The situation, so it would seem, is completely different for the second process. But is it?
A potentially virtuous interplay between expertise and politics
As has been discussed above, legal technical knowledge plays an autonomous, relevant role in this new version of the process. But looking at the entire process and its dynamic, it would be naïve to believe that both the Commission of Experts and the Admissibility Committee are going to function as technical organs in the sense that a certain expert consensus will dominate the drafting of the new constitutional text. In the first place, there is a wide range of technical knowledge in the realm of constitutional law that reflects, expresses, or further develops politically contrasting positions. And there is, in principle, no reason to consider that any of those diverse theoretical options is any less “technical knowledge” than the rest of them. Technique can be used to express different political positions. In addition, that diversity will be very much at the heart of the “technical” organs in the context of the Chilean process, as has become evident after looking at the experts appointed last week. Unsurprisingly, each one of the parties in charge of the appointments – political parties represented in the Chilean Congress – selected experts close to their ideological lines. Technical expertise, then, is merely a qualifying element for political positions which, one might expect, will play the central role in this second constituent process – just like in the first one.

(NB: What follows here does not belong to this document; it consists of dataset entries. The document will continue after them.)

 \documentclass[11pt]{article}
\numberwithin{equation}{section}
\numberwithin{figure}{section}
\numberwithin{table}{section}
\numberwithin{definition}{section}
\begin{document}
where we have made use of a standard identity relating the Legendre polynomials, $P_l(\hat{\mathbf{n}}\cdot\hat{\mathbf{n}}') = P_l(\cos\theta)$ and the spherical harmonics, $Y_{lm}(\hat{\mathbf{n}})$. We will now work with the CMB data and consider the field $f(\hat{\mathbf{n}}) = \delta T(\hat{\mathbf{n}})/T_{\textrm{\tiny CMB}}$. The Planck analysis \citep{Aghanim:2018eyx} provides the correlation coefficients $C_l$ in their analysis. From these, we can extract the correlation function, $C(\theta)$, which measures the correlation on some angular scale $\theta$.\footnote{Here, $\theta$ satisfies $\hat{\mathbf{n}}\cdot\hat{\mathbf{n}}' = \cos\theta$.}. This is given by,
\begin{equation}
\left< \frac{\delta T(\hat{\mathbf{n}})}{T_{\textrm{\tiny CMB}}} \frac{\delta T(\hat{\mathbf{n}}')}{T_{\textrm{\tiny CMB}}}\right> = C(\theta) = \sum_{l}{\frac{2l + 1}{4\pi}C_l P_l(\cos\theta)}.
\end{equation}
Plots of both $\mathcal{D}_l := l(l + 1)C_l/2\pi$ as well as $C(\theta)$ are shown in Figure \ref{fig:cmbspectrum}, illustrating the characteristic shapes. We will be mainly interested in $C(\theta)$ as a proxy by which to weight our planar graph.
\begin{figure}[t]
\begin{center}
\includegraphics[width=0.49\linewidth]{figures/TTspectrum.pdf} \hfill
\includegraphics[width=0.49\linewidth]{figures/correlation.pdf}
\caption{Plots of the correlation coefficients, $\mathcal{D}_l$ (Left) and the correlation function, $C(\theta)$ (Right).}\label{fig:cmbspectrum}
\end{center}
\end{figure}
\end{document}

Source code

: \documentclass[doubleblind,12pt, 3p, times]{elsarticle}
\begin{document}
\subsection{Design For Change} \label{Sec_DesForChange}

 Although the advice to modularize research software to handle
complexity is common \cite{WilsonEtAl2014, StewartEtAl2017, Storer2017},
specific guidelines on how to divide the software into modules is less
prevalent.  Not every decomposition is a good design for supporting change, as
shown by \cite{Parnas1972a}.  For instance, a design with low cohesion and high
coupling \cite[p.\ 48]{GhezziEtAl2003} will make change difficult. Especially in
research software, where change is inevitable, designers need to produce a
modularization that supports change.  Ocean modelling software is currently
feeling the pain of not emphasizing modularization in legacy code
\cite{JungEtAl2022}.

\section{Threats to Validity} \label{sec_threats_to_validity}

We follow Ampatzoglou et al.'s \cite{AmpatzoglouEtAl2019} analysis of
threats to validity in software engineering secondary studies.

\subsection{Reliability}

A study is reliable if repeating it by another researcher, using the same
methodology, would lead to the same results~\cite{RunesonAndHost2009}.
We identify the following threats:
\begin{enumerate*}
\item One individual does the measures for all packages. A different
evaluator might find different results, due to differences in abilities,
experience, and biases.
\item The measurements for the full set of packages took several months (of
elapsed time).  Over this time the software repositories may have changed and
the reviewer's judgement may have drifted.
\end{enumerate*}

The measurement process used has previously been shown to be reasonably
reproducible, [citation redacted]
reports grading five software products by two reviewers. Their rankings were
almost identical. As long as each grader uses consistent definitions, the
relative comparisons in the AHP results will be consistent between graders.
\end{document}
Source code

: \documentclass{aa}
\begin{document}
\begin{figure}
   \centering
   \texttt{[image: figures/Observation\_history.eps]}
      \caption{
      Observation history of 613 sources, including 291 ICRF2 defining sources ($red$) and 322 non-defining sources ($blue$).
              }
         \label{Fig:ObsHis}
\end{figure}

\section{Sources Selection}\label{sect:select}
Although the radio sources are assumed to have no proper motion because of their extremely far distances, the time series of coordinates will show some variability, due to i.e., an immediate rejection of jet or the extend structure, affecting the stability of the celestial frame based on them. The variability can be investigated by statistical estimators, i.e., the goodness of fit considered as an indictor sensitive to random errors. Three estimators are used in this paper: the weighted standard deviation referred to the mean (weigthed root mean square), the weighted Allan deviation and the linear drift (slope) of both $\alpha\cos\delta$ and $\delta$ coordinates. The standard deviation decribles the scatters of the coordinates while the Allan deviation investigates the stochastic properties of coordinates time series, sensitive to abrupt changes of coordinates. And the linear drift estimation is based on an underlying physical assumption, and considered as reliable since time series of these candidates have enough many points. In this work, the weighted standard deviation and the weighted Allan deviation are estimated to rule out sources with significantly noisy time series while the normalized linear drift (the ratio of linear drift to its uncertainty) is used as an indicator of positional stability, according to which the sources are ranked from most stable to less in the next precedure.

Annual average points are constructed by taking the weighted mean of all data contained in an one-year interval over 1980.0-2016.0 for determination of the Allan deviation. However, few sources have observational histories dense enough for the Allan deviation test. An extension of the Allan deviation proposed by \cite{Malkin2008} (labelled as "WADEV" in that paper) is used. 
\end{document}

So, what difference does the “expertise” even make in the second process? I think it can be beneficial for the new process in three different ways. First, one of the elements that made the first Constitutional Convention unpopular were the scandals that it produced on a regular basis: Whether it was one of its members dressing up as Pikachu or another one insulting the Convention and its members on an open mic, the Convention was, at least at times, unable to transmit seriousness an rigor while performing its task. The forms and language of legal expertise, with its solemnity and occasional Latin expressions, might be able to convey just that. Second, and closely related to the first dimension: Internally, those very forms and language might be instrumental to less polarized discourses and negotiations within the technical organs. The schedule for the process won’t allow unnecessary delays anyway: The Commission of Experts has three months to produce its preliminary draft; the Council has four months to discuss it and generate a final draft. The Commission of Experts still has the chance to propose amendments to the final draft after they are delivered by the Council. Thirdly, the direct involvement by political parties in the process and presumably significant influence on the final draft might make the campaign for a new constitution easier. While the first draft, product of a process detached from ordinary national politics, had to rely on an act of recognition of its inherent fairness and hope for approval, as Somek has put it, “by virtue of reason alone”, the second draft might have a significant political apparatus at its disposal. Will that be enough? Only time will tell. But the new process seems designed to address some of the main issues identified during the first process.